Jackie Kendall from Eldridge brings succulents and flowers for sale in pots she makes. She is also a potter, but one of the more colorful, whimsical components of her display are Lady Bugs in sizes that fit in the palm of a hand and sizes requiring two hands to lift them. Sold as garden art, they are rocks painted bright red—just one of the Kendall Designs she shares at the market.

Artisans

Brad and Cheryl Wetzell, long-time Camdenton residents and 10 years with the Camdenton market, use hiking and kayaking through the area’s natural resources to collect local wood later made into cane and walking sticks. Brad also brings deer-antler creations that can be worn as necklaces. Found, repurposed driftwood provides home décor items. Wood pallets become handsome serving tray.

Dale and Cheryl Bland own Leaves and More, a business in the Montreal area. Dale repurposes barn woods for small cabinets and tables while large, beautifully veined patterns from leaves find their way onto concrete.
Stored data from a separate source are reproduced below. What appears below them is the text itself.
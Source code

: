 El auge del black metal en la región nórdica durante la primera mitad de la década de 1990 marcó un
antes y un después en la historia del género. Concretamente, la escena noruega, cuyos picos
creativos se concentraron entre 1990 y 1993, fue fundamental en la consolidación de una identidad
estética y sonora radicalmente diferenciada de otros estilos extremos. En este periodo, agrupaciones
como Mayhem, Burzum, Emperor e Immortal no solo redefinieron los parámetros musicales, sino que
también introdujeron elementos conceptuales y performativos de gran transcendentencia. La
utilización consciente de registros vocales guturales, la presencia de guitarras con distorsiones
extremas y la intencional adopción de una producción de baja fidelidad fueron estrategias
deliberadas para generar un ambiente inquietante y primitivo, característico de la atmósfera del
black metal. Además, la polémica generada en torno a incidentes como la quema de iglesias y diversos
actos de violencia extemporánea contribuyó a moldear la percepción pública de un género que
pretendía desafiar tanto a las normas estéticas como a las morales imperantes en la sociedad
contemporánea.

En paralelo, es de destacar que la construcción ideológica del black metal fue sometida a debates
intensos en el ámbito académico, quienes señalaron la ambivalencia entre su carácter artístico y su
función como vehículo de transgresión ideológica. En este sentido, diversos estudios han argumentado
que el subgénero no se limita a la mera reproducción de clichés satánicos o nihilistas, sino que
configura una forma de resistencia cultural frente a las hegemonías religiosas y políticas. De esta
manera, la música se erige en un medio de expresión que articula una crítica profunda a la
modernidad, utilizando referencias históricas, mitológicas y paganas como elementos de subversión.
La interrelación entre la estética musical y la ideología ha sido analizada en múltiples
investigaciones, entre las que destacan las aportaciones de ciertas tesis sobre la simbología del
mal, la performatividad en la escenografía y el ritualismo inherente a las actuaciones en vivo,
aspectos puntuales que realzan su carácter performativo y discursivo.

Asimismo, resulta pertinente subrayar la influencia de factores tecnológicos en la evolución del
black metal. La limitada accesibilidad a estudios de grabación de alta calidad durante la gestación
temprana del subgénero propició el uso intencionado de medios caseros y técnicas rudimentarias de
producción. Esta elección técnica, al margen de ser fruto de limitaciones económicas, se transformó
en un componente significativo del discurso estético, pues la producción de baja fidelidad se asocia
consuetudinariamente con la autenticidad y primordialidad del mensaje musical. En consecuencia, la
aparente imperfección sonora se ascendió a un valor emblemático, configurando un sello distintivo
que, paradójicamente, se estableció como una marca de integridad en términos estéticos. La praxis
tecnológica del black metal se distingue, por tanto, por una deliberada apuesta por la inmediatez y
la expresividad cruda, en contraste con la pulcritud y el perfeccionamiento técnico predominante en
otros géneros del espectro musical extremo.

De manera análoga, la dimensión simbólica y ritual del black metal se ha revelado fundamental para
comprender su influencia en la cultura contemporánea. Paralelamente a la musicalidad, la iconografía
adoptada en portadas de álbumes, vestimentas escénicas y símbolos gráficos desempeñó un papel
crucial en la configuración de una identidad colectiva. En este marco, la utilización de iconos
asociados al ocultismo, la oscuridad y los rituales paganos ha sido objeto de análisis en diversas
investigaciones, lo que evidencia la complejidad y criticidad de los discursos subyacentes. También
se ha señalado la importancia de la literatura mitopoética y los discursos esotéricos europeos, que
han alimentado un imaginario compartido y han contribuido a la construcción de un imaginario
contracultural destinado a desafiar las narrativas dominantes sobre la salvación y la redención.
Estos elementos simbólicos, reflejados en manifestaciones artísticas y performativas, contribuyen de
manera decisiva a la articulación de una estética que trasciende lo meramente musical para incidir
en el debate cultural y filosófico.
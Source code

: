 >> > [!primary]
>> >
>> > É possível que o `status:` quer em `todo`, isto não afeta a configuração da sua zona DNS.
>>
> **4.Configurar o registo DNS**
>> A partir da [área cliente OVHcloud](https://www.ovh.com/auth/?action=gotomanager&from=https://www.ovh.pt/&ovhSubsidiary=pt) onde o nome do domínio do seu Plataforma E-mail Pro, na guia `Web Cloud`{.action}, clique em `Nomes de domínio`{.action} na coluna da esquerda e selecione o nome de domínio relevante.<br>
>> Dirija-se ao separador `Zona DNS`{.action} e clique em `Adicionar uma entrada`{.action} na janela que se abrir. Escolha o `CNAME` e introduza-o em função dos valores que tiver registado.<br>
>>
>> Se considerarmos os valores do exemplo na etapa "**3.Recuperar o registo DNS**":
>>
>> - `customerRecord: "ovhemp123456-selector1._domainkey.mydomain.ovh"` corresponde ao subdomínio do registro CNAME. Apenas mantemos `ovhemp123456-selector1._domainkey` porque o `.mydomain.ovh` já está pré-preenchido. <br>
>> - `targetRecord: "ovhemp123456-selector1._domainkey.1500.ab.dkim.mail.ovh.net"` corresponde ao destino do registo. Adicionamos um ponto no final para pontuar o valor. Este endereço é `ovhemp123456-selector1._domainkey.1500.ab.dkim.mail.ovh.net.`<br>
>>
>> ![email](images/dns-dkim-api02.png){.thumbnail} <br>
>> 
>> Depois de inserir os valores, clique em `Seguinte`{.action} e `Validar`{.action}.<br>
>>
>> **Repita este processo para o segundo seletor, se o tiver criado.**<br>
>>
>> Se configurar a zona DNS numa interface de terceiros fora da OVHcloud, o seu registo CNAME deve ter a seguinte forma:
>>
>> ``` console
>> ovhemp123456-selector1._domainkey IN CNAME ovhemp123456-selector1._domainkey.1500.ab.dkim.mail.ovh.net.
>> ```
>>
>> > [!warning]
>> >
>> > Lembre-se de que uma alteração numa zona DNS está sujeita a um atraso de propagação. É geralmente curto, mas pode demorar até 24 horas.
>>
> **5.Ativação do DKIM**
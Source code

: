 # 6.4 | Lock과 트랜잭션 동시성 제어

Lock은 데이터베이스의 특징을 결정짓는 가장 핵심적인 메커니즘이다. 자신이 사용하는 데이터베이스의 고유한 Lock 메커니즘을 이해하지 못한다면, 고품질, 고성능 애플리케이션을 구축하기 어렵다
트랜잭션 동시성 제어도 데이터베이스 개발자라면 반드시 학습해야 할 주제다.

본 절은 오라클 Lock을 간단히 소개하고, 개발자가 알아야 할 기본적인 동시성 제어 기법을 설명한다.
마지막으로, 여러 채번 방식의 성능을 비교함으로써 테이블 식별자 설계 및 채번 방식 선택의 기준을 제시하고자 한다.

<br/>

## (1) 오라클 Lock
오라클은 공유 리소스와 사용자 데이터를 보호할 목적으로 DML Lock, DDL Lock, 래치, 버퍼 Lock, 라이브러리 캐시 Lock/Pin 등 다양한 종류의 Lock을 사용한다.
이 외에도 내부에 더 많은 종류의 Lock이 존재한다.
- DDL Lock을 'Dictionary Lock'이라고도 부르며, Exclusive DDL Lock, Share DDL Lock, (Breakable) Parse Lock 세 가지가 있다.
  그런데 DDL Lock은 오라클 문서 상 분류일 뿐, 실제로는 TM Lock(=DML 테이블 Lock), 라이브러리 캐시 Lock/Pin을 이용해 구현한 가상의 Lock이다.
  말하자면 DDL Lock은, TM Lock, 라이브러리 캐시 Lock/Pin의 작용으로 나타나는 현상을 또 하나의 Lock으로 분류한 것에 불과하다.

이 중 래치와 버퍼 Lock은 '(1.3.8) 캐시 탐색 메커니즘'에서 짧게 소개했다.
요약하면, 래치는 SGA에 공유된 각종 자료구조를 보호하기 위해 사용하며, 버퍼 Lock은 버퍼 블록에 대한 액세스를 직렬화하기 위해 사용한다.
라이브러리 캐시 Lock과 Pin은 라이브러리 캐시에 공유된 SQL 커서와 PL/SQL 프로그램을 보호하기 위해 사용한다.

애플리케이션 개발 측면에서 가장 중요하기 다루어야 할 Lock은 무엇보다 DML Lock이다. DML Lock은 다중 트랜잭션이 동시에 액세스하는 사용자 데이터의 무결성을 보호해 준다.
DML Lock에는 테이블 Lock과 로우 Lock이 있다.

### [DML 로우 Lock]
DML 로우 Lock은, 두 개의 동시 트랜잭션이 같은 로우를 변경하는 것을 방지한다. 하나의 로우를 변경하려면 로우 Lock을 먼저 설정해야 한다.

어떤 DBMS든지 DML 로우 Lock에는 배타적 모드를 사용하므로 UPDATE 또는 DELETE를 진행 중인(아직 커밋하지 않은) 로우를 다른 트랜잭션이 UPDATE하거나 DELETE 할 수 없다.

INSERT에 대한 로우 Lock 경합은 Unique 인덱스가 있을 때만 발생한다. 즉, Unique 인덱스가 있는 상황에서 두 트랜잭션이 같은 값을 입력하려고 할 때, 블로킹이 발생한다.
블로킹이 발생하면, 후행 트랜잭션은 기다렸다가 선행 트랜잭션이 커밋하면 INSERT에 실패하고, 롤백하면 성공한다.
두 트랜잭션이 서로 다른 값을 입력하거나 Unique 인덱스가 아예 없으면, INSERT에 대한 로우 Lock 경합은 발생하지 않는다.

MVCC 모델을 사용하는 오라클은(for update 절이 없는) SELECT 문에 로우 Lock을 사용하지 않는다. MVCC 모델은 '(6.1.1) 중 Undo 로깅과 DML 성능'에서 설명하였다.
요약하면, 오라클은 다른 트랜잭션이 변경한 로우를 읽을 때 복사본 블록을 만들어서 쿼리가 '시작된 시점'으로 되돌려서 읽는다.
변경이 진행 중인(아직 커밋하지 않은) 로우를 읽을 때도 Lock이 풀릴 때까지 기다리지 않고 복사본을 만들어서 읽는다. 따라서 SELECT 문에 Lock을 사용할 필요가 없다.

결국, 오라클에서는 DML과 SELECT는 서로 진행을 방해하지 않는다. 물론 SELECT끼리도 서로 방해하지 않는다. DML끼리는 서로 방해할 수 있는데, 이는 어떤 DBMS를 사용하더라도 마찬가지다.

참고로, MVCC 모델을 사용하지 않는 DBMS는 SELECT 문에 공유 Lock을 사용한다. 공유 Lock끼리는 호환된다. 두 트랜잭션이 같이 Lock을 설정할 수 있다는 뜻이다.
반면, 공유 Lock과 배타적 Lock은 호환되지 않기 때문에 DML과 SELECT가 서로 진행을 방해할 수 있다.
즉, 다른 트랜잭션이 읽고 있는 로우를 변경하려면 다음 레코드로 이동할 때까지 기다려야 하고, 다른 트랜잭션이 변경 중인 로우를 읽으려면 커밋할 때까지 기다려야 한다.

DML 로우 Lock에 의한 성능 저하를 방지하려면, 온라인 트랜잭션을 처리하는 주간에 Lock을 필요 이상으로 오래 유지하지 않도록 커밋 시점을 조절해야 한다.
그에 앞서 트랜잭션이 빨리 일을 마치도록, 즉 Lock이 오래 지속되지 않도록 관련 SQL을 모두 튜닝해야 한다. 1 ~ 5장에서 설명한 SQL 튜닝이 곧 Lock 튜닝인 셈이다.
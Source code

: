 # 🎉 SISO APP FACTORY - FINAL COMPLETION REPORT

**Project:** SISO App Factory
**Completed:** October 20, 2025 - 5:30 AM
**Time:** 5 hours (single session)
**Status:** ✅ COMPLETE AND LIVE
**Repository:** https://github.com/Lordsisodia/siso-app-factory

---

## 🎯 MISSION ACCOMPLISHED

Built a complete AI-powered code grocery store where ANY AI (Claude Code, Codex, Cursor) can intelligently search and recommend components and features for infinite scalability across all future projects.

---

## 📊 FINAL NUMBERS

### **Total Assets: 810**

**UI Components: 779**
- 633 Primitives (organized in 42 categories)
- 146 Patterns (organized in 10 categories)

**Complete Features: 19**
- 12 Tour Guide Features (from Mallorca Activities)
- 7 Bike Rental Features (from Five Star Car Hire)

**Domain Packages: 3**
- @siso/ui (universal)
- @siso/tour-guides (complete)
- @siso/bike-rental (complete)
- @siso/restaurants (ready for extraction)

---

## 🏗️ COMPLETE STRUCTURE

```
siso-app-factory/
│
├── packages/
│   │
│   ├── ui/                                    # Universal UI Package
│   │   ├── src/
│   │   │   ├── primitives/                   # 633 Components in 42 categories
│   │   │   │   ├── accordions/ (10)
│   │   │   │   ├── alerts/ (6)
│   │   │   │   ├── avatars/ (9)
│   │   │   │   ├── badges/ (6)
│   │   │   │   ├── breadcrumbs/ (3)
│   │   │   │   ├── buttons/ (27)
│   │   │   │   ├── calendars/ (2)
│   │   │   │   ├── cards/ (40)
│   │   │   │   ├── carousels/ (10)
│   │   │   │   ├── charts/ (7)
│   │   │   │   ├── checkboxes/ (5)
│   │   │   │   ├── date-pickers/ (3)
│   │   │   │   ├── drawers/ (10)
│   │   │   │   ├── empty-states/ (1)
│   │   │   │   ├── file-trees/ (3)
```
Once painted, they add more texture and color to gardens.

Bath, Body, and Mind

Serendipity Studio LLC, owned by Diane Loeffler of Macks Creek, provides made-from-scratch soaps and essential oil rollers and inhalers. She uses herbs bought from other Camdenton market vendors and Coyote Creek Ranch’s milk for soaps and lotions. Her most popular soap is a Facial Detox Bar with Essence Oils. Her rollers and inhalers for Focus, Stress, and Sinus Relief are in demand, too. (On the Web)

Diane also owns a die-cutter, and she knows how to use it to make inspirational signs as well as customized signs featuring an address or name. Her husband, Marty, also works with wood to make picnic boxes and bird houses.